I'm writing this post to find out (hopefully) that I am not the only one who is going through this right now...
All I really want to know, which I think will somehow comfort me, is that I'm not alone.
I feel like I'm losing my mind a little bit each day. I've been a stay at home mom now for almost five years. I have a four and a half year old and a one year old. I am the very last person who should complain. My husband does very well, and I never have to worry about bills, money, etc. We live in a beautiful home, and I drive a brand new luxury car. I can shop when I want to, and buy what I want within reason. My point is I don't have to worry about a lot of the things that many people do in today's world. My husband travels for work, and he's gone every week from Tuesday morning until late Thursday night...some weeks he leaves on Monday. So basically I'm single parent who doesn't have to worry about finances.
I've reached a point of extreme loneliness. Most times during the day, I run errands, workout, etc...fill the day the best I can. The afternoons are the worst for me. I feel so alone. My husband and I have a strong relationship and we talk on the phone as often as we can. He hates being gone too, but we can't walk from the financial reward right now...we are only 30 and are in a great spot...really setting us for a great financial future. Some days I want to tell him it's not worth it, and I'd rather live in a tiny apartment and have him home. I just keeping thinking I need to suck it up. Growing up, I didn't have much, and my parents were not able to help me with college. My husband has even been able to pay off my $35,000 worth of student loans. In addition, our kids will not have to worry about paying for college. It comforts me that they won't have to grow up like I did...hearing my parents stress about the bills, not having enough money for things, etc.
We just moved to a new area, and I don't even feel like I can present myself well to new people because I'm in such a bitter state. I feel so isolated, but I can't put myself out there because all that is on my mind is that I'm going crazy staying home with the kids. I don't even want to interact with other moms because I'm so tired of talking about kids and sleep schedules and preschools and the little gym and developmental milestones.
I just want a piece of me back. I don't even know who I am anymore or what makes me happy or what I enjoy. I am always tired. I'm always giving and cleaning and feeding and taking care of everyone else. I just want to have fun. I feel an overwhelming responsibility. I feel like a bad mom. I feel like I should enjoy this and be grateful that I can do this. I feel like there is no light at the end of the tunnel, and I feel trapped. I feel like my husband goes out into the world and gets to experience life. I go to the grocery store and talking to the clerk helps me to keep my last bit of sanity. Even the tiniest conversations make me feel better.
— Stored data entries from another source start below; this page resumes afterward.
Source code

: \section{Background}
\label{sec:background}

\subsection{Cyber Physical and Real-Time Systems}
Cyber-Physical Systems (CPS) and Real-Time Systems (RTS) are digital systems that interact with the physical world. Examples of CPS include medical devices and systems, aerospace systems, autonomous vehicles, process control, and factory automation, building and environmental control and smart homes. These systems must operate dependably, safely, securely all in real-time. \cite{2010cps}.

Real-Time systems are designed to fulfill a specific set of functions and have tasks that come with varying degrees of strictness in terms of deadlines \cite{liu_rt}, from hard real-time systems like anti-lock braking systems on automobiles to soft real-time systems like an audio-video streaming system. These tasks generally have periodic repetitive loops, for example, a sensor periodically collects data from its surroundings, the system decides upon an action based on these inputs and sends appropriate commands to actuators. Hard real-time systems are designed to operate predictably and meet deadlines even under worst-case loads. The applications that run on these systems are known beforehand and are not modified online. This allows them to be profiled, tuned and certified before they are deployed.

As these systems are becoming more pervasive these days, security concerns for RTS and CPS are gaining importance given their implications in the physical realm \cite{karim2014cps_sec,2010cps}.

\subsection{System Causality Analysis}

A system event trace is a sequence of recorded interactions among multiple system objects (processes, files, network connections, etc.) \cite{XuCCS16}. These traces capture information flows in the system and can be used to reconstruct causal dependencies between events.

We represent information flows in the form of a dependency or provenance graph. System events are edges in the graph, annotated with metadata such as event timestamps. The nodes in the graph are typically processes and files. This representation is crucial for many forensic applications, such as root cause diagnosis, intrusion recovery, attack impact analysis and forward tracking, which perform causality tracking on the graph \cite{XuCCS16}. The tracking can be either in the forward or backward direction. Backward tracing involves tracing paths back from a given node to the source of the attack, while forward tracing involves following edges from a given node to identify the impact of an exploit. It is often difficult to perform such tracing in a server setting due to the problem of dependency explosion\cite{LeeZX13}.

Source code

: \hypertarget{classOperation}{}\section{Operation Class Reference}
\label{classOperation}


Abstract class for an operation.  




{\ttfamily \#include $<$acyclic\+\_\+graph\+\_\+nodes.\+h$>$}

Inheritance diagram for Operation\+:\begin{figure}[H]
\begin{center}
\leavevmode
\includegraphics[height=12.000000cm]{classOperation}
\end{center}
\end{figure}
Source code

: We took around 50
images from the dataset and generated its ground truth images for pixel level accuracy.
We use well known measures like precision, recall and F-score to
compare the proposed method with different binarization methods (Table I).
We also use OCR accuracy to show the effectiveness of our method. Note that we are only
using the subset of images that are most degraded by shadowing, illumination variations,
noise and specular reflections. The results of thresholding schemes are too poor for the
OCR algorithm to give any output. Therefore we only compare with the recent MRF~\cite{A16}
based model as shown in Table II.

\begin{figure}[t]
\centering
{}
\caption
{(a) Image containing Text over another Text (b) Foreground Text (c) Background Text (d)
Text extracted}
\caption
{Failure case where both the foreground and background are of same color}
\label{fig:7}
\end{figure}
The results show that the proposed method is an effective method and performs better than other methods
I wish I could find someone near me...another mom...who feels this way. So that way I could start a new friendship yet be honest about myself and how I feel right now. I don't want to be a drag or a downer or that negative person. That's why I'm looking for someone who feels this way...someone that I can help just as much as they can help me. I guess I just need understanding. Someone to tell me that this is normal, that it's just a phase, that all mothers feel this way at one time or another.
Help! Are you out there? Are you losing your mind too? Do you love your kids, but miss you? Do you not want to work while your kids are little but are going crazy staying home? Do you get bored with the typical mom's group? Are you slowly going CRAZY????
Please write and tell me your story!